In this section, we utilize the TPM outputs from the Kallisto tool, originating from an (RNA-Seq experiment) [https://www.nature.com/articles/s41597-020-0541-4]. The data is openly accessible and available for download. The MDTToolset includes two conditions as example cases for users. If you already have the quantification data prepared for each condition, you may proceed to the next step. Ensure that the first two column names are ‘ENST’ and ‘ENSG’, respectively, followed by the sample names as shown below.

## read TPM data 
cond1 <- MDTToolset::cond1 # molecular retina
cond2 <- MDTToolset::cond2 # peripheral retina 

# visalize the dataframes. Note that you should have knitr R package installed.
knitr::kable(head(cond1,2), caption = 'TPM Matrix')
TPM Matrix
ENST tpm_kallisto_macular_retina.1 tpm_kallisto_macular_retina.10 tpm_kallisto_macular_retina.11 tpm_kallisto_macular_retina.12 tpm_kallisto_macular_retina.2 tpm_kallisto_macular_retina.3 tpm_kallisto_macular_retina.4 tpm_kallisto_macular_retina.5 tpm_kallisto_macular_retina.6 tpm_kallisto_macular_retina.7 tpm_kallisto_macular_retina.8 tpm_kallisto_macular_retina.9
ENST00000000233 189.3070 202.8500 203.376 232.7330 191.1680 184.5650 195.5500 228.8620 202.2350 248.3690 196.5360 235.9530
ENST00000000412 43.7888 52.5654 52.852 65.5688 59.9673 53.0147 64.1605 48.3739 60.3188 62.3249 46.5275 63.5542
knitr::kable(head(cond2,2), caption = 'TPM Matrix')
TPM Matrix
ENST tpm_kallisto_peripheral_retina.1 tpm_kallisto_peripheral_retina.10 tpm_kallisto_peripheral_retina.11 tpm_kallisto_peripheral_retina.12 tpm_kallisto_peripheral_retina.2 tpm_kallisto_peripheral_retina.3 tpm_kallisto_peripheral_retina.4 tpm_kallisto_peripheral_retina.5 tpm_kallisto_peripheral_retina.6 tpm_kallisto_peripheral_retina.7 tpm_kallisto_peripheral_retina.8 tpm_kallisto_peripheral_retina.9
ENST00000000233 121.7770 136.121 154.4650 169.1770 148.1950 174.5520 147.8110 147.3530 132.3580 138.844 135.4470 165.8010
ENST00000000412 41.0036 54.297 55.0917 62.8938 59.8682 49.5176 61.5132 48.0374 63.8108 60.491 52.6708 56.7923

Prepare Files to Remove the Redundant Transcripts

This step is optional but highly recommended.

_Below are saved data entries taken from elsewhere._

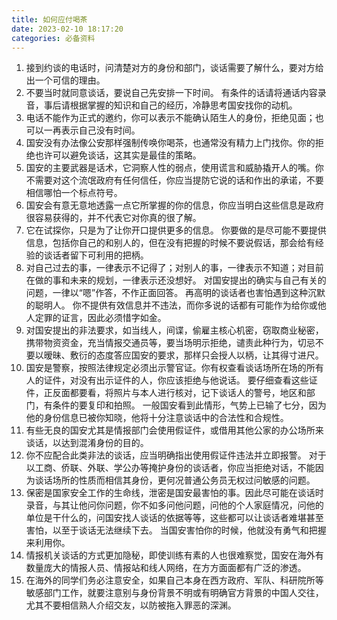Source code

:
 ```yaml
---
title: 如何应付喝茶
date: 2023-02-10 18:17:20
categories: 必备资料
---
```


1. 接到约谈的电话时，问清楚对方的身份和部门，谈话需要了解什么，要对方给出一个可信的理由。
2. 不要当时就同意谈话，要说自己先安排一下时间。
有条件的话请将通话内容录音，事后请根据掌握的知识和自己的经历，冷静思考国安找你的动机。
3. 电话不能作为正式的邀约，你可以表示不能确认陌生人的身份，拒绝见面；也可以一再表示自己没有时间。
4. 国安没有办法像公安那样强制传唤你喝茶，也通常没有精力上门找你。你的拒绝也许可以避免谈话，这其实是最佳的策略。
5. 国安的主要武器是话术，它洞察人性的弱点，使用谎言和威胁撬开人的嘴。你不需要对这个流氓政府有任何信任，你应当提防它说的话和作出的承诺，不要相信哪怕一个标点符号。
6. 国安会有意无意地透露一点它所掌握的你的信息，你应当明白这些信息是政府很容易获得的，并不代表它对你真的很了解。
7. 它在试探你，只是为了让你开口提供更多的信息。
你要做的是尽可能不要提供信息，包括你自己的和别人的，但在没有把握的时候不要说假话，那会给有经验的谈话者留下可利用的把柄。
8. 对自己过去的事，一律表示不记得了；对别人的事，一律表示不知道；对目前在做的事和未来的规划，一律表示还没想好。
对国安提出的确实与自己有关的问题，一律以“嗯”作答，不作正面回答。
再高明的谈话者也害怕遇到这种沉默的聪明人。
你不提供有效信息并不违法，而你多说的话都有可能作为给你或他人定罪的证言，因此必须惜字如金。
9. 对国安提出的非法要求，如当线人，间谍，偷雇主核心机密，窃取商业秘密，携带物资资金，充当情报交通员等，要当场明示拒绝，谴责此种行为，切忌不要以暧昧、敷衍的态度答应国安的要求，那样只会授人以柄，让其得寸进尺。
10. 国安是警察，按照法律规定必须出示警官证。你有权查看谈话场所在场的所有人的证件，对没有出示证件的人，你应该拒绝与他说话。
要仔细查看这些证件，正反面都要看，将照片与本人进行核对，记下谈话人的警号，地区和部门，有条件的要复印和拍照。
一般国安看到此情形，气势上已输了七分，因为他的身份信息已被你知晓，他将十分注意谈话中的合法性和合规性。
11. 有些无良的国安尤其是情报部门会使用假证件，或借用其他公家的办公场所来谈话，以达到混淆身份的目的。
12. 你不应配合此类非法的谈话，应当明确指出使用假证件违法并立即报警。
对于以工商、侨联、外联、学公办等掩护身份的谈话者，你应当拒绝对话，不能因为谈话场所的性质而相信其身份，更何况普通公务员无权过问敏感的问题。
13. 保密是国家安全工作的生命线，泄密是国安最害怕的事。因此尽可能在谈话时录音，与其让他问你问题，你不如多问他问题，问他的个人家庭情况，问他的单位是干什么的，问国安找人谈话的依据等等，这些都可以让谈话者难堪甚至害怕，以至于谈话无法继续下去。
当国安害怕你的时候，他就没有勇气和把握来利用你。
14. 情报机关谈话的方式更加隐秘，即使训练有素的人也很难察觉，国安在海外有数量庞大的情报人员、情报站和线人网络，在方方面面都有广泛的渗透。
15. 在海外的同学们务必注意安全，如果自己本身在西方政府、军队、科研院所等敏感部门工作，就要注意别与身份背景不明或有明确官方背景的中国人交往，尤其不要相信熟人介绍交友，以防被拖入罪恶的深渊。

A challenge in transcript quantification is the presence of redundant transcripts, which are transcripts with identical sequences that yield the same TPM values. This redundancy can obscure the identification of Most Dominant Transcripts (MDTs) by preventing the detection of a singular, dominant transcript for a given gene. To address this issue, our initial step involves eliminating redundant transcripts from the dataset. This process includes assigning TPM values to a single representative transcript per redundant group, based on the comparison of their protein sequences.

Priority is given to transcripts classified as MANE (Matched Annotation from NCBI and EMBL-EBI) in the Ensembl database, designating them as the primary transcript. In cases where no MANE transcript is identified, a transcript is randomly selected to represent the group. This step is particularly crucial when working with tools like Kallisto, which may assign identical TPM values to redundant transcripts. Following this, the calculation of MDTs proceeds using the reassigned TPM values.

To be able to detect redundat transcripts, we need sequences of transcripts. Fasta sequence of transcripts (cdna sequences) can be downloaded from the designated databases (e.g Ensembl)[https://www.ensembl.org/info/data/ftp/index.html]. We provide Ensembl version 104 as an example. In addition, we provide the Ensembl MANE Select Data (v104) to help remove redundant transcripts found in Kallisto output files. To download your version of the MANE select, navigate to the Ensembl website for the version you used, proceed to the BioMart website, select the fields Gene Stable ID, Transcript Stable ID, and RefSeq Match Transcript (MANE Select), and download the TSV file. Please note that The user should employ the same version that was used to quantify their transcript abundances to ensure consistency. the function prepare_Seq() takes fasta and MANE file as input and gives a dataframe showing ENSG (Gene), ENST (Transcript), and ENSP (Protein), and MANE ID, and ENST Sequence.

# read MANE Select
ensg_enst_ensp_mane_v104 <- MDTToolset::ensg_enst_ensp_mane_v104
ensg_enst_ensp_mane_v104 <- ensg_enst_ensp_mane_v104 %>% dplyr::distinct() # While downloading data from Biomart, the values might not be unique - make sure the rows are unique
# prepare sequences and Mane select transcripts dataframe
ensg_enst_seq <- prepare_Seq(MDTToolset::Homo_sapiens.GRCh38.cdna.all, ensg_enst_ensp_mane_v104)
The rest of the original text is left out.